Exercise aim: Report how many lines of the material contain the string "locfileid". Add nothing beyond the number.

Recorded information:
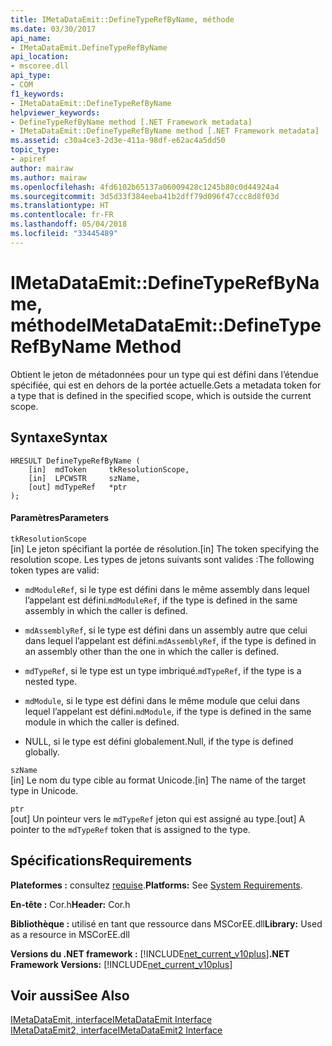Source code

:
 ```yaml
---
title: IMetaDataEmit::DefineTypeRefByName, méthode
ms.date: 03/30/2017
api_name:
- IMetaDataEmit.DefineTypeRefByName
api_location:
- mscoree.dll
api_type:
- COM
f1_keywords:
- IMetaDataEmit::DefineTypeRefByName
helpviewer_keywords:
- DefineTypeRefByName method [.NET Framework metadata]
- IMetaDataEmit::DefineTypeRefByName method [.NET Framework metadata]
ms.assetid: c30a4ce3-2d3e-411a-98df-e62ac4a5dd50
topic_type:
- apiref
author: mairaw
ms.author: mairaw
ms.openlocfilehash: 4fd6102b65137a06009428c1245b80c0d44924a4
ms.sourcegitcommit: 3d5d33f384eeba41b2dff79d096f47ccc8d8f03d
ms.translationtype: HT
ms.contentlocale: fr-FR
ms.lasthandoff: 05/04/2018
ms.locfileid: "33445489"
---
```

# <a name="imetadataemitdefinetyperefbyname-method"></a><span data-ttu-id="a1c9b-102">IMetaDataEmit::DefineTypeRefByName, méthode</span><span class="sxs-lookup"><span data-stu-id="a1c9b-102">IMetaDataEmit::DefineTypeRefByName Method</span></span>
<span data-ttu-id="a1c9b-103">Obtient le jeton de métadonnées pour un type qui est défini dans l’étendue spécifiée, qui est en dehors de la portée actuelle.</span><span class="sxs-lookup"><span data-stu-id="a1c9b-103">Gets a metadata token for a type that is defined in the specified scope, which is outside the current scope.</span></span>  
  
## <a name="syntax"></a><span data-ttu-id="a1c9b-104">Syntaxe</span><span class="sxs-lookup"><span data-stu-id="a1c9b-104">Syntax</span></span>  
  
```  
HRESULT DefineTypeRefByName (   
    [in]  mdToken     tkResolutionScope,   
    [in]  LPCWSTR     szName,   
    [out] mdTypeRef   *ptr   
);  
```  
  
#### <a name="parameters"></a><span data-ttu-id="a1c9b-105">Paramètres</span><span class="sxs-lookup"><span data-stu-id="a1c9b-105">Parameters</span></span>  
 `tkResolutionScope`  
 <span data-ttu-id="a1c9b-106">[in] Le jeton spécifiant la portée de résolution.</span><span class="sxs-lookup"><span data-stu-id="a1c9b-106">[in] The token specifying the resolution scope.</span></span> <span data-ttu-id="a1c9b-107">Les types de jetons suivants sont valides :</span><span class="sxs-lookup"><span data-stu-id="a1c9b-107">The following token types are valid:</span></span>  
  
-   <span data-ttu-id="a1c9b-108">`mdModuleRef`, si le type est défini dans le même assembly dans lequel l’appelant est défini.</span><span class="sxs-lookup"><span data-stu-id="a1c9b-108">`mdModuleRef`, if the type is defined in the same assembly in which the caller is defined.</span></span>  
  
-   <span data-ttu-id="a1c9b-109">`mdAssemblyRef`, si le type est défini dans un assembly autre que celui dans lequel l’appelant est défini.</span><span class="sxs-lookup"><span data-stu-id="a1c9b-109">`mdAssemblyRef`, if the type is defined in an assembly other than the one in which the caller is defined.</span></span>  
  
-   <span data-ttu-id="a1c9b-110">`mdTypeRef`, si le type est un type imbriqué.</span><span class="sxs-lookup"><span data-stu-id="a1c9b-110">`mdTypeRef`, if the type is a nested type.</span></span>  
  
-   <span data-ttu-id="a1c9b-111">`mdModule`, si le type est défini dans le même module que celui dans lequel l’appelant est défini.</span><span class="sxs-lookup"><span data-stu-id="a1c9b-111">`mdModule`, if the type is defined in the same module in which the caller is defined.</span></span>  
  
-   <span data-ttu-id="a1c9b-112">NULL, si le type est défini globalement.</span><span class="sxs-lookup"><span data-stu-id="a1c9b-112">Null, if the type is defined globally.</span></span>  
  
 `szName`  
 <span data-ttu-id="a1c9b-113">[in] Le nom du type cible au format Unicode.</span><span class="sxs-lookup"><span data-stu-id="a1c9b-113">[in] The name of the target type in Unicode.</span></span>  
  
 `ptr`  
 <span data-ttu-id="a1c9b-114">[out] Un pointeur vers le `mdTypeRef` jeton qui est assigné au type.</span><span class="sxs-lookup"><span data-stu-id="a1c9b-114">[out] A pointer to the `mdTypeRef` token that is assigned to the type.</span></span>  
  
## <a name="requirements"></a><span data-ttu-id="a1c9b-115">Spécifications</span><span class="sxs-lookup"><span data-stu-id="a1c9b-115">Requirements</span></span>  
 <span data-ttu-id="a1c9b-116">**Plateformes :** consultez [requise](../../../../docs/framework/get-started/system-requirements.md).</span><span class="sxs-lookup"><span data-stu-id="a1c9b-116">**Platforms:** See [System Requirements](../../../../docs/framework/get-started/system-requirements.md).</span></span>  
  
 <span data-ttu-id="a1c9b-117">**En-tête :** Cor.h</span><span class="sxs-lookup"><span data-stu-id="a1c9b-117">**Header:** Cor.h</span></span>  
  
 <span data-ttu-id="a1c9b-118">**Bibliothèque :** utilisé en tant que ressource dans MSCorEE.dll</span><span class="sxs-lookup"><span data-stu-id="a1c9b-118">**Library:** Used as a resource in MSCorEE.dll</span></span>  
  
 <span data-ttu-id="a1c9b-119">**Versions du .NET framework :** [!INCLUDE[net_current_v10plus](../../../../includes/net-current-v10plus-md.md)]</span><span class="sxs-lookup"><span data-stu-id="a1c9b-119">**.NET Framework Versions:** [!INCLUDE[net_current_v10plus](../../../../includes/net-current-v10plus-md.md)]</span></span>  
  
## <a name="see-also"></a><span data-ttu-id="a1c9b-120">Voir aussi</span><span class="sxs-lookup"><span data-stu-id="a1c9b-120">See Also</span></span>  
 [<span data-ttu-id="a1c9b-121">IMetaDataEmit, interface</span><span class="sxs-lookup"><span data-stu-id="a1c9b-121">IMetaDataEmit Interface</span></span>](../../../../docs/framework/unmanaged-api/metadata/imetadataemit-interface.md)  
 [<span data-ttu-id="a1c9b-122">IMetaDataEmit2, interface</span><span class="sxs-lookup"><span data-stu-id="a1c9b-122">IMetaDataEmit2 Interface</span></span>](../../../../docs/framework/unmanaged-api/metadata/imetadataemit2-interface.md)
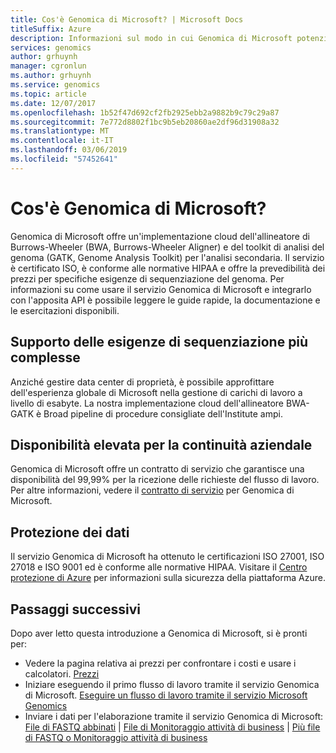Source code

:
 ```yaml
---
title: Cos'è Genomica di Microsoft? | Microsoft Docs
titleSuffix: Azure
description: Informazioni sul modo in cui Genomica di Microsoft potenzia il sequenziamento del genoma, offrendo ora un'implementazione cloud dell'allineatore di Burrows-Wheeler (Burrows-Wheeler Aligner, BWA) e del toolkit di analisi del genoma (Genome Analysis Toolkit, GATK) per l'analisi secondaria. Certificazione ISO e conformità con le normative HIPAA
services: genomics
author: grhuynh
manager: cgronlun
ms.author: grhuynh
ms.service: genomics
ms.topic: article
ms.date: 12/07/2017
ms.openlocfilehash: 1b52f47d692cf2fb2925ebb2a9882b9c79c29a87
ms.sourcegitcommit: 7e772d8802f1bc9b5eb20860ae2df96d31908a32
ms.translationtype: MT
ms.contentlocale: it-IT
ms.lasthandoff: 03/06/2019
ms.locfileid: "57452641"
---
```

# <a name="what-is-microsoft-genomics"></a>Cos'è Genomica di Microsoft?
Genomica di Microsoft offre un'implementazione cloud dell'allineatore di Burrows-Wheeler (BWA, Burrows-Wheeler Aligner) e del toolkit di analisi del genoma (GATK, Genome Analysis Toolkit) per l'analisi secondaria. Il servizio è certificato ISO, è conforme alle normative HIPAA e offre la prevedibilità dei prezzi per specifiche esigenze di sequenziazione del genoma. Per informazioni su come usare il servizio Genomica di Microsoft e integrarlo con l'apposita API è possibile leggere le guide rapide, la documentazione e le esercitazioni disponibili.

## <a name="support-your-most-demanding-sequencing-needs"></a>Supporto delle esigenze di sequenziazione più complesse
Anziché gestire data center di proprietà, è possibile approfittare dell'esperienza globale di Microsoft nella gestione di carichi di lavoro a livello di esabyte. La nostra implementazione cloud dell'allineatore BWA-GATK è Broad pipeline di procedure consigliate dell'Institute ampi.


## <a name="keep-your-business-running"></a>Disponibilità elevata per la continuità aziendale
Genomica di Microsoft offre un contratto di servizio che garantisce una disponibilità del 99,99% per la ricezione delle richieste del flusso di lavoro. Per altre informazioni, vedere il [contratto di servizio](https://azure.microsoft.com/support/legal/sla/genomics/v1_0/) per Genomica di Microsoft.


## <a name="secure-your-data"></a>Protezione dei dati
Il servizio Genomica di Microsoft ha ottenuto le certificazioni ISO 27001, ISO 27018 e ISO 9001 ed è conforme alle normative HIPAA. Visitare il [Centro protezione di Azure](https://www.microsoft.com/en-us/trustcenter/security) per informazioni sulla sicurezza della piattaforma Azure.


## <a name="next-steps"></a>Passaggi successivi
Dopo aver letto questa introduzione a Genomica di Microsoft, si è pronti per:
- Vedere la pagina relativa ai prezzi per confrontare i costi e usare i calcolatori. [Prezzi](https://azure.microsoft.com/pricing/details/genomics/)
- Iniziare eseguendo il primo flusso di lavoro tramite il servizio Genomica di Microsoft. [Eseguire un flusso di lavoro tramite il servizio Microsoft Genomics](quickstart-run-genomics-workflow-portal.md)
- Inviare i dati per l'elaborazione tramite il servizio Genomica di Microsoft: [File di FASTQ abbinati](quickstart-input-pair-FASTQ.md) | [File di Monitoraggio attività di business](quickstart-input-BAM.md) | [Più file di FASTQ o Monitoraggio attività di business](quickstart-input-multiple.md) 

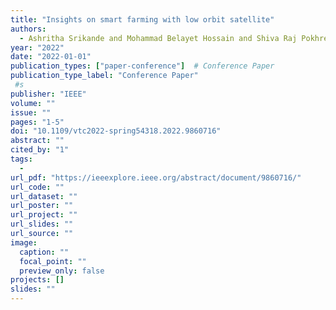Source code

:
 ```yaml
---
title: "Insights on smart farming with low orbit satellite"
authors:
  - Ashritha Srikande and Mohammad Belayet Hossain and Shiva Raj Pokhrel and Jinho Choi
year: "2022"
date: "2022-01-01"
publication_types: ["paper-conference"]  # Conference Paper
publication_type_label: "Conference Paper"
 #s
publisher: "IEEE"
volume: ""
issue: ""
pages: "1-5"
doi: "10.1109/vtc2022-spring54318.2022.9860716"
abstract: ""
cited_by: "1"
tags:
  - 
url_pdf: "https://ieeexplore.ieee.org/abstract/document/9860716/"
url_code: ""
url_dataset: ""
url_poster: ""
url_project: ""
url_slides: ""
url_source: ""
image:
  caption: ""
  focal_point: ""
  preview_only: false
projects: []
slides: ""
---
```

Reply to the task: 2